On July 3, 1942, four large moving vans stopped in front of the palace in Rheinsberg. Their extremely valuable freight consisted of 293 paintings from the Picture Gallery, Sanssouci Palace and the New Palace in Potsdam. During the third year of the war, the administration for the State Palaces and Gardens, under the auspices of director Ernst Gall, continued in their endeavors to evacuate important works of art and historical holdings of exceptional value to places considered safe and far removed from the threats of bombing attacks in the metropolitan area of Berlin. The court chamber administration of the former ruling royal house of Prussia, which was responsible for Rheinsberg Palace until 1945, had made rooms available for this purpose. In 1944, further transports arrived, among these some 150 objects that included furniture from the New Palace in Potsdam as well as paintings and furniture from Königsberg Castle in East Prussia.
A small number of the evacuated goods was integrated into the palace rooms that had remained open to visitors. Most of the objects were stored in the mezzanine, in the spacious library of Prince Henry and on the ground floor of the South wing.
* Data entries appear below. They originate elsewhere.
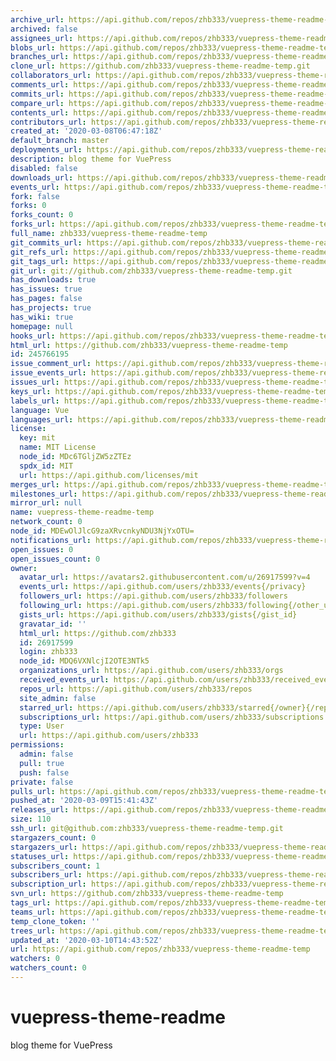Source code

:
 ```yaml
---
archive_url: https://api.github.com/repos/zhb333/vuepress-theme-readme-temp/{archive_format}{/ref}
archived: false
assignees_url: https://api.github.com/repos/zhb333/vuepress-theme-readme-temp/assignees{/user}
blobs_url: https://api.github.com/repos/zhb333/vuepress-theme-readme-temp/git/blobs{/sha}
branches_url: https://api.github.com/repos/zhb333/vuepress-theme-readme-temp/branches{/branch}
clone_url: https://github.com/zhb333/vuepress-theme-readme-temp.git
collaborators_url: https://api.github.com/repos/zhb333/vuepress-theme-readme-temp/collaborators{/collaborator}
comments_url: https://api.github.com/repos/zhb333/vuepress-theme-readme-temp/comments{/number}
commits_url: https://api.github.com/repos/zhb333/vuepress-theme-readme-temp/commits{/sha}
compare_url: https://api.github.com/repos/zhb333/vuepress-theme-readme-temp/compare/{base}...{head}
contents_url: https://api.github.com/repos/zhb333/vuepress-theme-readme-temp/contents/{+path}
contributors_url: https://api.github.com/repos/zhb333/vuepress-theme-readme-temp/contributors
created_at: '2020-03-08T06:47:18Z'
default_branch: master
deployments_url: https://api.github.com/repos/zhb333/vuepress-theme-readme-temp/deployments
description: blog theme for VuePress
disabled: false
downloads_url: https://api.github.com/repos/zhb333/vuepress-theme-readme-temp/downloads
events_url: https://api.github.com/repos/zhb333/vuepress-theme-readme-temp/events
fork: false
forks: 0
forks_count: 0
forks_url: https://api.github.com/repos/zhb333/vuepress-theme-readme-temp/forks
full_name: zhb333/vuepress-theme-readme-temp
git_commits_url: https://api.github.com/repos/zhb333/vuepress-theme-readme-temp/git/commits{/sha}
git_refs_url: https://api.github.com/repos/zhb333/vuepress-theme-readme-temp/git/refs{/sha}
git_tags_url: https://api.github.com/repos/zhb333/vuepress-theme-readme-temp/git/tags{/sha}
git_url: git://github.com/zhb333/vuepress-theme-readme-temp.git
has_downloads: true
has_issues: true
has_pages: false
has_projects: true
has_wiki: true
homepage: null
hooks_url: https://api.github.com/repos/zhb333/vuepress-theme-readme-temp/hooks
html_url: https://github.com/zhb333/vuepress-theme-readme-temp
id: 245766195
issue_comment_url: https://api.github.com/repos/zhb333/vuepress-theme-readme-temp/issues/comments{/number}
issue_events_url: https://api.github.com/repos/zhb333/vuepress-theme-readme-temp/issues/events{/number}
issues_url: https://api.github.com/repos/zhb333/vuepress-theme-readme-temp/issues{/number}
keys_url: https://api.github.com/repos/zhb333/vuepress-theme-readme-temp/keys{/key_id}
labels_url: https://api.github.com/repos/zhb333/vuepress-theme-readme-temp/labels{/name}
language: Vue
languages_url: https://api.github.com/repos/zhb333/vuepress-theme-readme-temp/languages
license:
  key: mit
  name: MIT License
  node_id: MDc6TGljZW5zZTEz
  spdx_id: MIT
  url: https://api.github.com/licenses/mit
merges_url: https://api.github.com/repos/zhb333/vuepress-theme-readme-temp/merges
milestones_url: https://api.github.com/repos/zhb333/vuepress-theme-readme-temp/milestones{/number}
mirror_url: null
name: vuepress-theme-readme-temp
network_count: 0
node_id: MDEwOlJlcG9zaXRvcnkyNDU3NjYxOTU=
notifications_url: https://api.github.com/repos/zhb333/vuepress-theme-readme-temp/notifications{?since,all,participating}
open_issues: 0
open_issues_count: 0
owner:
  avatar_url: https://avatars2.githubusercontent.com/u/26917599?v=4
  events_url: https://api.github.com/users/zhb333/events{/privacy}
  followers_url: https://api.github.com/users/zhb333/followers
  following_url: https://api.github.com/users/zhb333/following{/other_user}
  gists_url: https://api.github.com/users/zhb333/gists{/gist_id}
  gravatar_id: ''
  html_url: https://github.com/zhb333
  id: 26917599
  login: zhb333
  node_id: MDQ6VXNlcjI2OTE3NTk5
  organizations_url: https://api.github.com/users/zhb333/orgs
  received_events_url: https://api.github.com/users/zhb333/received_events
  repos_url: https://api.github.com/users/zhb333/repos
  site_admin: false
  starred_url: https://api.github.com/users/zhb333/starred{/owner}{/repo}
  subscriptions_url: https://api.github.com/users/zhb333/subscriptions
  type: User
  url: https://api.github.com/users/zhb333
permissions:
  admin: false
  pull: true
  push: false
private: false
pulls_url: https://api.github.com/repos/zhb333/vuepress-theme-readme-temp/pulls{/number}
pushed_at: '2020-03-09T15:41:43Z'
releases_url: https://api.github.com/repos/zhb333/vuepress-theme-readme-temp/releases{/id}
size: 110
ssh_url: git@github.com:zhb333/vuepress-theme-readme-temp.git
stargazers_count: 0
stargazers_url: https://api.github.com/repos/zhb333/vuepress-theme-readme-temp/stargazers
statuses_url: https://api.github.com/repos/zhb333/vuepress-theme-readme-temp/statuses/{sha}
subscribers_count: 1
subscribers_url: https://api.github.com/repos/zhb333/vuepress-theme-readme-temp/subscribers
subscription_url: https://api.github.com/repos/zhb333/vuepress-theme-readme-temp/subscription
svn_url: https://github.com/zhb333/vuepress-theme-readme-temp
tags_url: https://api.github.com/repos/zhb333/vuepress-theme-readme-temp/tags
teams_url: https://api.github.com/repos/zhb333/vuepress-theme-readme-temp/teams
temp_clone_token: ''
trees_url: https://api.github.com/repos/zhb333/vuepress-theme-readme-temp/git/trees{/sha}
updated_at: '2020-03-10T14:43:52Z'
url: https://api.github.com/repos/zhb333/vuepress-theme-readme-temp
watchers: 0
watchers_count: 0
---
```


# vuepress-theme-readme
blog theme for VuePress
The Berlin palaces administration sent its own supervisory staff to Rheinsberg to care for these treasures. There were special regulations that detailed the duties of these staff members in order to provide the greatest protection possible for the works of art under these confined and climatically difficult conditions on site. Up to now, no photographs have been found which show these rooms in use during that time.
On April 29, 1945, the Red Army entered Rheinsberg. Other than broken glass, the palace suffered no damage during the actual fighting. Russian troops occupied the building and were quartered here. A short time later, the majority of the paintings were carted off to the Soviet Union as “war trophies”. However, after the war, not all of the lost works of art and historical holdings arrived there. Individual works came into private collections of Rheinsberg families under convoluted circumstances – only returning again to the Potsdam palaces after many years.